Is this the end?
Melissa is dead.
She is no longer among the living due to choking on her own vomit or accidentally drinking a glass of Drano. Well, that’s our guess.
But a conflicting rumor says, she was at her regular 9-5 job when she just plopped over from her desk and hit the floor. Employees figured this was just another one of her stunts to get attention. So they went about their business, ignoring her like they always do and stepping over her body when passing by. After a few days, they checked if she was ok and there was no pulse. And that was that.
Actually, we have no way of confirming any of this. We just got an email that said,
“I won’t be writing any more columns because i am now dead!
See ya!” -Melissa
Stephen doubted the authenticity of this email, but I pointed out that she forgot to capitalize the “i”, and that’s just like Melissa. So we know in our heart of hearts that she must have sent that message from the great beyond…or the great void…or wherever we go when we stop breathing.

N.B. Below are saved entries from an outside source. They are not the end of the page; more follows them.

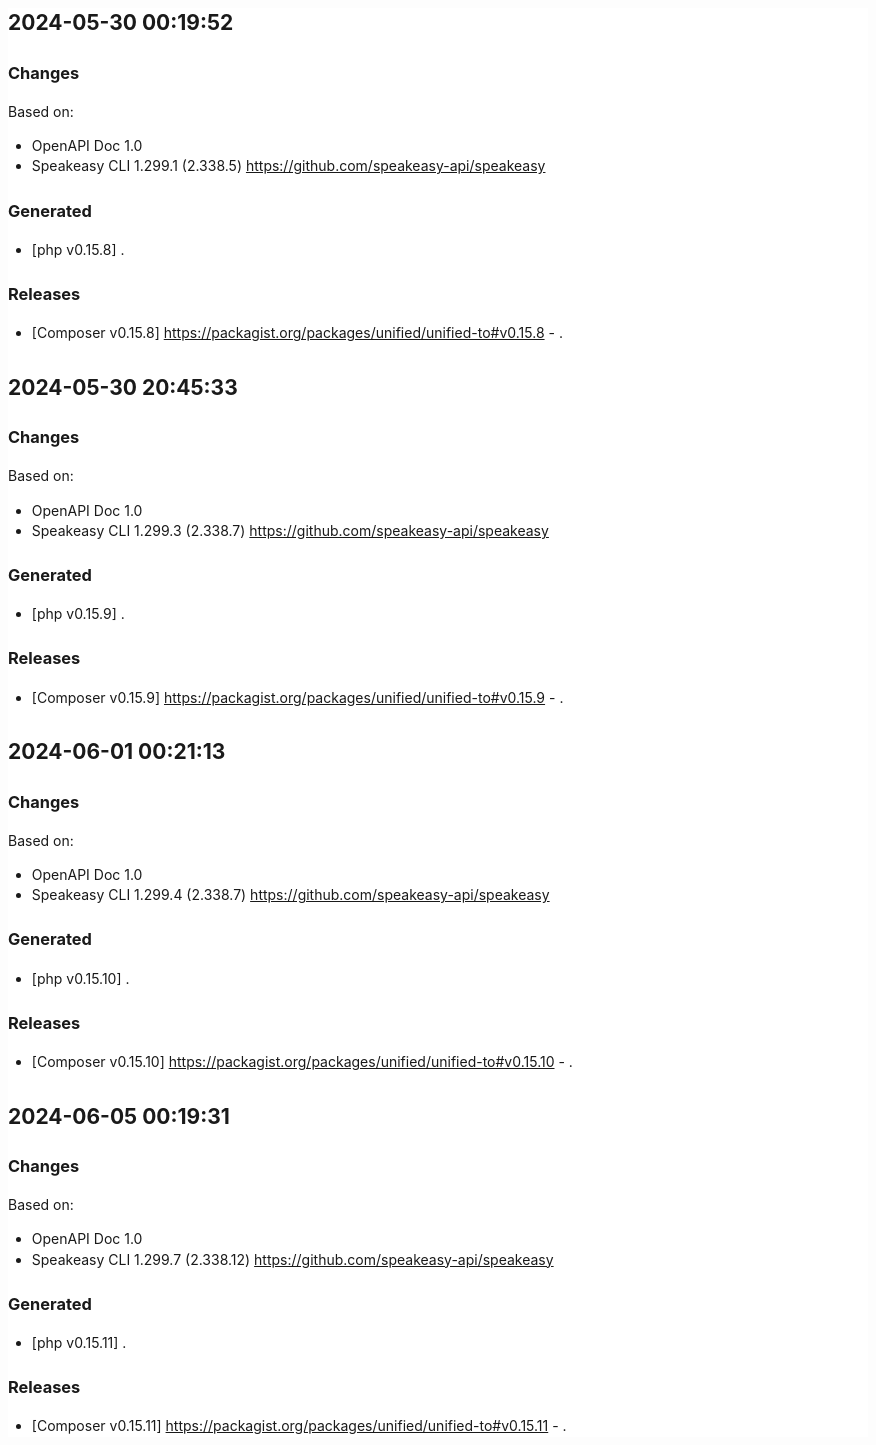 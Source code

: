 ## 2024-05-30 00:19:52
### Changes
Based on:
- OpenAPI Doc 1.0 
- Speakeasy CLI 1.299.1 (2.338.5) https://github.com/speakeasy-api/speakeasy
### Generated
- [php v0.15.8] .
### Releases
- [Composer v0.15.8] https://packagist.org/packages/unified/unified-to#v0.15.8 - .

## 2024-05-30 20:45:33
### Changes
Based on:
- OpenAPI Doc 1.0 
- Speakeasy CLI 1.299.3 (2.338.7) https://github.com/speakeasy-api/speakeasy
### Generated
- [php v0.15.9] .
### Releases
- [Composer v0.15.9] https://packagist.org/packages/unified/unified-to#v0.15.9 - .

## 2024-06-01 00:21:13
### Changes
Based on:
- OpenAPI Doc 1.0 
- Speakeasy CLI 1.299.4 (2.338.7) https://github.com/speakeasy-api/speakeasy
### Generated
- [php v0.15.10] .
### Releases
- [Composer v0.15.10] https://packagist.org/packages/unified/unified-to#v0.15.10 - .

## 2024-06-05 00:19:31
### Changes
Based on:
- OpenAPI Doc 1.0 
- Speakeasy CLI 1.299.7 (2.338.12) https://github.com/speakeasy-api/speakeasy
### Generated
- [php v0.15.11] .
### Releases
- [Composer v0.15.11] https://packagist.org/packages/unified/unified-to#v0.15.11 - .
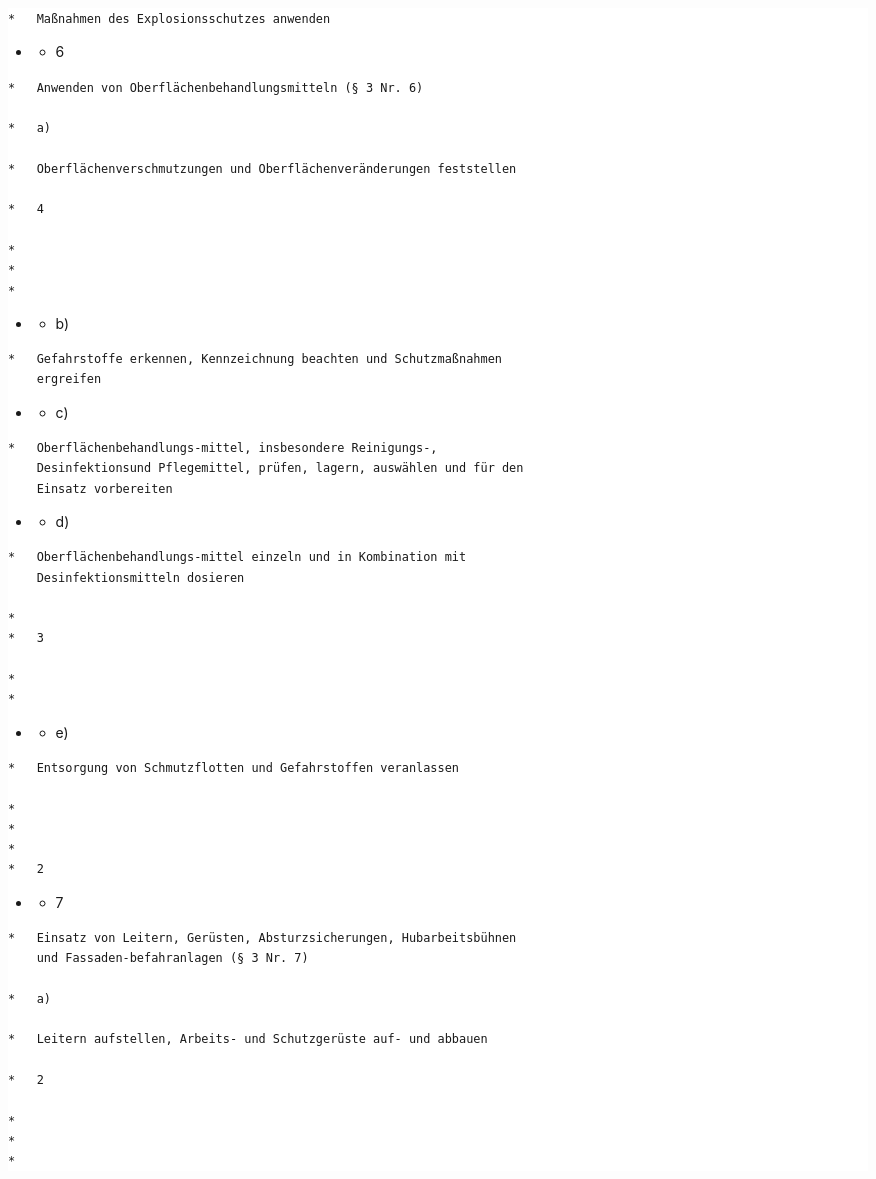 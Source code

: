    *   Maßnahmen des Explosionsschutzes anwenden


*    *   6

    *   Anwenden von Oberflächenbehandlungsmitteln (§ 3 Nr. 6)

    *   a)

    *   Oberflächenverschmutzungen und Oberflächenveränderungen feststellen

    *   4

    *
    *
    *

*    *   b)

    *   Gefahrstoffe erkennen, Kennzeichnung beachten und Schutzmaßnahmen
        ergreifen


*    *   c)

    *   Oberflächenbehandlungs-mittel, insbesondere Reinigungs-,
        Desinfektionsund Pflegemittel, prüfen, lagern, auswählen und für den
        Einsatz vorbereiten


*    *   d)

    *   Oberflächenbehandlungs-mittel einzeln und in Kombination mit
        Desinfektionsmitteln dosieren

    *
    *   3

    *
    *

*    *   e)

    *   Entsorgung von Schmutzflotten und Gefahrstoffen veranlassen

    *
    *
    *
    *   2


*    *   7

    *   Einsatz von Leitern, Gerüsten, Absturzsicherungen, Hubarbeitsbühnen
        und Fassaden-befahranlagen (§ 3 Nr. 7)

    *   a)

    *   Leitern aufstellen, Arbeits- und Schutzgerüste auf- und abbauen

    *   2

    *
    *
    *
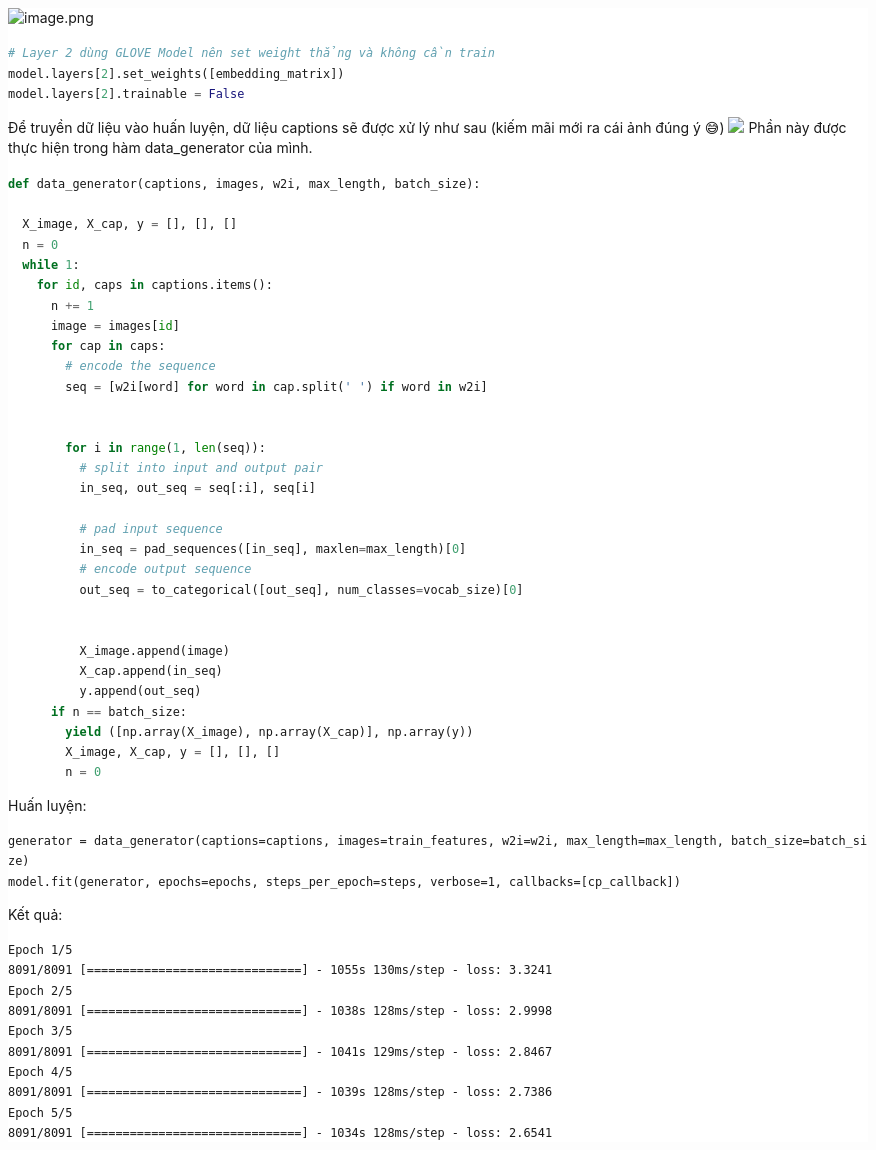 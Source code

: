 ![image.png](https://images.viblo.asia/f7c1042d-6bc4-47db-8d36-33cf4f35b491.png)


```python
# Layer 2 dùng GLOVE Model nên set weight thẳng và không cần train
model.layers[2].set_weights([embedding_matrix])
model.layers[2].trainable = False
```


Để truyền dữ liệu vào huấn luyện, dữ liệu captions sẽ được xử lý như sau (kiếm mãi mới ra cái ảnh đúng ý :sweat_smile:)
![](https://images.viblo.asia/7f1b412d-9f4e-4b36-aa51-63ce958f84e2.jpeg)
Phần này được thực hiện trong hàm data_generator của mình.
```python
def data_generator(captions, images, w2i, max_length, batch_size):

  X_image, X_cap, y = [], [], []
  n = 0
  while 1:
    for id, caps in captions.items():
      n += 1
      image = images[id]
      for cap in caps:
        # encode the sequence
        seq = [w2i[word] for word in cap.split(' ') if word in w2i]

        
        for i in range(1, len(seq)):
          # split into input and output pair
          in_seq, out_seq = seq[:i], seq[i]
          
          # pad input sequence
          in_seq = pad_sequences([in_seq], maxlen=max_length)[0]
          # encode output sequence
          out_seq = to_categorical([out_seq], num_classes=vocab_size)[0]
          
          
          X_image.append(image)
          X_cap.append(in_seq)
          y.append(out_seq)
      if n == batch_size:
        yield ([np.array(X_image), np.array(X_cap)], np.array(y))
        X_image, X_cap, y = [], [], []
        n = 0
```
Huấn luyện: 
```
generator = data_generator(captions=captions, images=train_features, w2i=w2i, max_length=max_length, batch_size=batch_size)
model.fit(generator, epochs=epochs, steps_per_epoch=steps, verbose=1, callbacks=[cp_callback])
```
Kết quả:
```
Epoch 1/5
8091/8091 [==============================] - 1055s 130ms/step - loss: 3.3241
Epoch 2/5
8091/8091 [==============================] - 1038s 128ms/step - loss: 2.9998
Epoch 3/5
8091/8091 [==============================] - 1041s 129ms/step - loss: 2.8467
Epoch 4/5
8091/8091 [==============================] - 1039s 128ms/step - loss: 2.7386
Epoch 5/5
8091/8091 [==============================] - 1034s 128ms/step - loss: 2.6541
``` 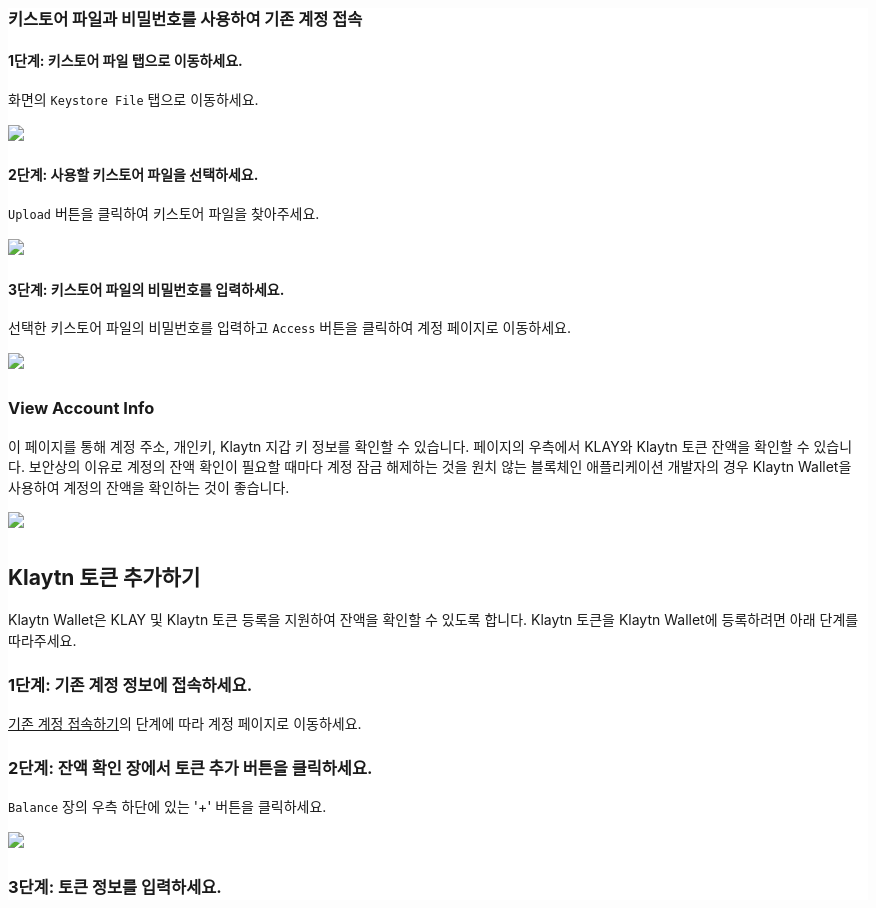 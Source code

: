 ### 키스토어 파일과 비밀번호를 사용하여 기존 계정 접속 <a id="access-existing-account-using-keystore-file-and-password"></a>

#### 1단계: 키스토어 파일 탭으로 이동하세요. <a id="step-1-go-to-the-keystore-file-tab"></a>

화면의 `Keystore File` 탭으로 이동하세요.

![](img/03-access-2ks-1.png)

#### 2단계: 사용할 키스토어 파일을 선택하세요. <a id="step-2-select-the-keystore-file-to-use"></a>

`Upload` 버튼을 클릭하여 키스토어 파일을 찾아주세요.

![](img/03-access-2ks-2.png)

#### 3단계: 키스토어 파일의 비밀번호를 입력하세요. <a id="step-3-enter-keystore-file-password"></a>

선택한 키스토어 파일의 비밀번호를 입력하고 `Access` 버튼을 클릭하여 계정 페이지로 이동하세요.

![](img/03-access-2ks-3.png)

### View Account Info <a id="view-account-info"></a>

이 페이지를 통해 계정 주소, 개인키, Klaytn 지갑 키 정보를 확인할 수 있습니다. 페이지의 우측에서 KLAY와 Klaytn 토큰 잔액을 확인할 수 있습니다. 보안상의 이유로 계정의 잔액 확인이 필요할 때마다 계정 잠금 해제하는 것을 원치 않는 블록체인 애플리케이션 개발자의 경우 Klaytn Wallet을 사용하여 계정의 잔액을 확인하는 것이 좋습니다.

![](img/04-balance-3.png)

## Klaytn 토큰 추가하기 <a id="how-to-add-klaytn-tokens"></a>

Klaytn Wallet은 KLAY 및 Klaytn 토큰 등록을 지원하여 잔액을 확인할 수 있도록 합니다. Klaytn 토큰을 Klaytn Wallet에 등록하려면 아래 단계를 따라주세요.

### 1단계: 기존 계정 정보에 접속하세요. <a id="step-1-access-existing-account-s-information"></a>

[기존 계정 접속하기](#access-existing-account)의 단계에 따라 계정 페이지로 이동하세요.

### 2단계: 잔액 확인 장에서 토큰 추가 버튼을 클릭하세요. <a id="step-2-click-the-add-token-button-in-the-balance-section"></a>

`Balance` 장의 우측 하단에 있는 '+' 버튼을 클릭하세요.

![](img/05-addtoken-3.png)

### 3단계: 토큰 정보를 입력하세요. <a id="step-3-enter-token-information"></a>
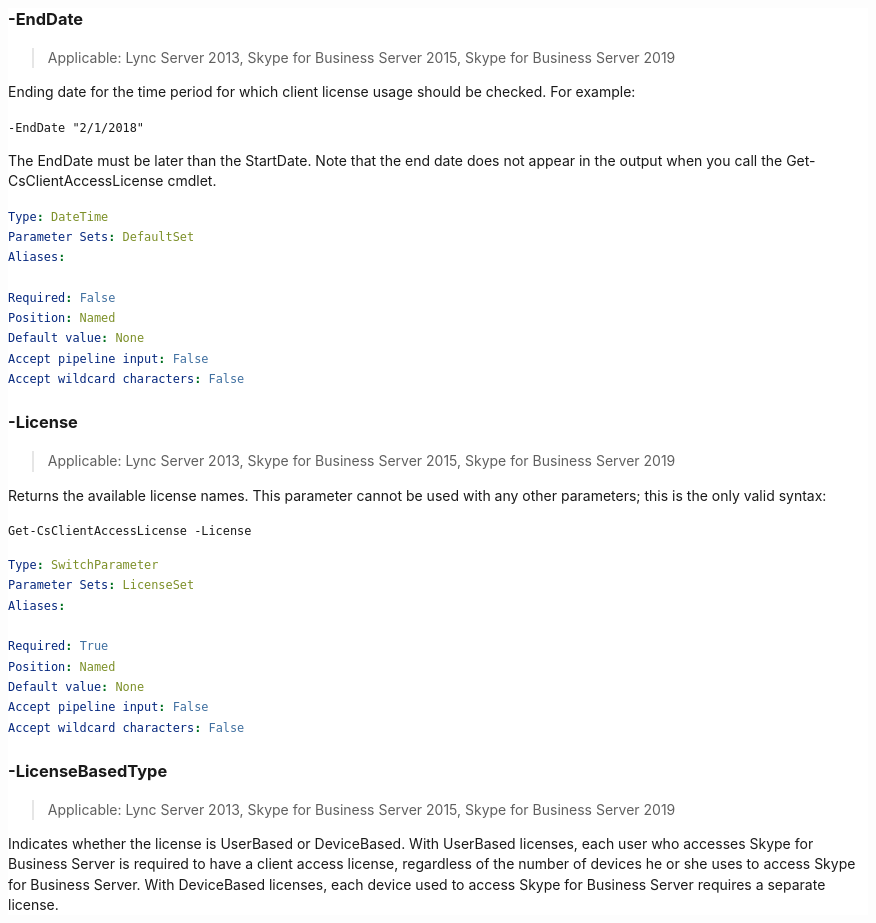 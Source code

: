 ### -EndDate

> Applicable: Lync Server 2013, Skype for Business Server 2015, Skype for Business Server 2019

Ending date for the time period for which client license usage should be checked.
For example:

`-EndDate "2/1/2018"`

The EndDate must be later than the StartDate.
Note that the end date does not appear in the output when you call the Get-CsClientAccessLicense cmdlet.

```yaml
Type: DateTime
Parameter Sets: DefaultSet
Aliases:

Required: False
Position: Named
Default value: None
Accept pipeline input: False
Accept wildcard characters: False
```

### -License

> Applicable: Lync Server 2013, Skype for Business Server 2015, Skype for Business Server 2019

Returns the available license names.
This parameter cannot be used with any other parameters; this is the only valid syntax:

`Get-CsClientAccessLicense -License`

```yaml
Type: SwitchParameter
Parameter Sets: LicenseSet
Aliases:

Required: True
Position: Named
Default value: None
Accept pipeline input: False
Accept wildcard characters: False
```

### -LicenseBasedType

> Applicable: Lync Server 2013, Skype for Business Server 2015, Skype for Business Server 2019

Indicates whether the license is UserBased or DeviceBased.
With UserBased licenses, each user who accesses Skype for Business Server is required to have a client access license, regardless of the number of devices he or she uses to access Skype for Business Server.
With DeviceBased licenses, each device used to access Skype for Business Server requires a separate license.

Just when we think her life is becoming normal, she up and dies. Yup, she just, up and died.
We are saddened (as usual when it comes to her).
Melissa you were one of a kind. Even though that’s a loser hand in poker, we never considered you an actual loser…at poker. Words cannot express our sorrow, so we won’t bother to try. Many will remember you as one of the greatest comedy writers to ever walk the planet, but we will always think of you as our sweet princess that graced us with her sense of humor. And by princess we mean two-bit, ass shaking, pole dancer who’ll do anything for an extra buck shoved in her G-string.
Bye Melissa.
But let’s not be saddened by who killed who, and why. This is a joyous occasion!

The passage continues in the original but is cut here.